Title: Re: Microscopes
Post by: Brucey on 12 August, 2019, 10:43:23 am
I made up a slide from a bit of clear plastic as need to get some slides and we tried looking at a hair and could only see the light underneath, same if we just tried the hair on its own.... What am I doing wrong?

three problems;

1. to see something thin like a hair you need to use reflected light (not transmitted light) and (if you are using a camera which automatically sets the light balance) the hair needs to be mounted on a background of similar reflectivity as the hair, otherwise the camera will set itself for the background light intensity. A small piece of card or matte plastic would be ideal, in a middlingly dark colour.

2. Microscope slides don't look fancy but they are; plastic may look transparent and non reflective but under the microscope it may be otherwise.

3. At high magnification the lens focal length is very short. Hence slide cover slips are made very thin. If you are trying to use a piece of plastic as a cover slip it could easily be too thick to allow focus, even if it is suitably transparent (which most plastics are not)

hth

cheers
Title: Re: Microscopes
Post by: S2L on 12 August, 2019, 11:00:14 am
Why don't you contact your local University Chemistry/Biology departments?

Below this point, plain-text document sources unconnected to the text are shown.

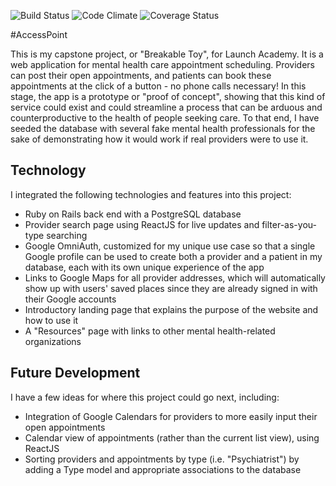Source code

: ![Build Status](https://codeship.com/projects/0c4c1b30-c932-0134-e478-6a795a0b4831/status?branch=master)
![Code Climate](https://codeclimate.com/github/rikikonikoff/breakable_toy.png)
![Coverage Status](https://coveralls.io/repos/github/rikikonikoff/breakable_toy/badge.svg?branch=master)

#AccessPoint

This is my capstone project, or "Breakable Toy", for Launch Academy. It is a web application for mental health care appointment scheduling. Providers can post their open appointments, and patients can book these appointments at the click of a button - no phone calls necessary! In this stage, the app is a prototype or "proof of concept", showing that this kind of service could exist and could streamline a process that can be arduous and counterproductive to the health of people seeking care. To that end, I have seeded the database with several fake mental health professionals for the sake of demonstrating how it would work if real providers were to use it.

## Technology
I integrated the following technologies and features into this project:
* Ruby on Rails back end with a PostgreSQL database
* Provider search page using ReactJS for live updates and filter-as-you-type searching
* Google OmniAuth, customized for my unique use case so that a single Google profile can be used to create both a provider and a patient in my database, each with its own unique experience of the app
* Links to Google Maps for all provider addresses, which will automatically show up with users' saved places since they are already signed in with their Google accounts
* Introductory landing page that explains the purpose of the website and how to use it
* A "Resources" page with links to other mental health-related organizations

## Future Development
I have a few ideas for where this project could go next, including:
* Integration of Google Calendars for providers to more easily input their open appointments
* Calendar view of appointments (rather than the current list view), using ReactJS
* Sorting providers and appointments by type (i.e. "Psychiatrist") by adding a Type model and appropriate associations to the database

We really throw away a lot of that stuff these days, 'cause nobody knows what to do with old microscopes, which were top of the range expensive kit 40 years ago
Title: Re: Microscopes
Post by: Brucey on 12 August, 2019, 11:21:36 am
BTW just to clarify; very many (old, basic) microscopes are set up for (mainly biological) work with slides, i.e. using transmitted light (from below). The (rarer)alternative is a microscope that uses reflected light; if they have high magnification also, these are meant mainly  for metallurgical work.  BITD only a very few high magnification microscopes had the capability to use both reflected and/or transmitted light.  [I am fortunate enough to own one; a Reichert 'Zetopan', but this is very much not a children's microscope.]

So a basic biological microscope has a lamp/mirror below the stage, and a stage that has a hole or a glass plate in it, to allow transmitted light work. Normally opaque materials, when sliced thin enough, can transmit enough light to allow good viewing this way.

When viewing something like a hair, you probably need to turn off the transmitted illumination and instead position a strong light source to the side of the stage, i.e. just above parallel to the stage.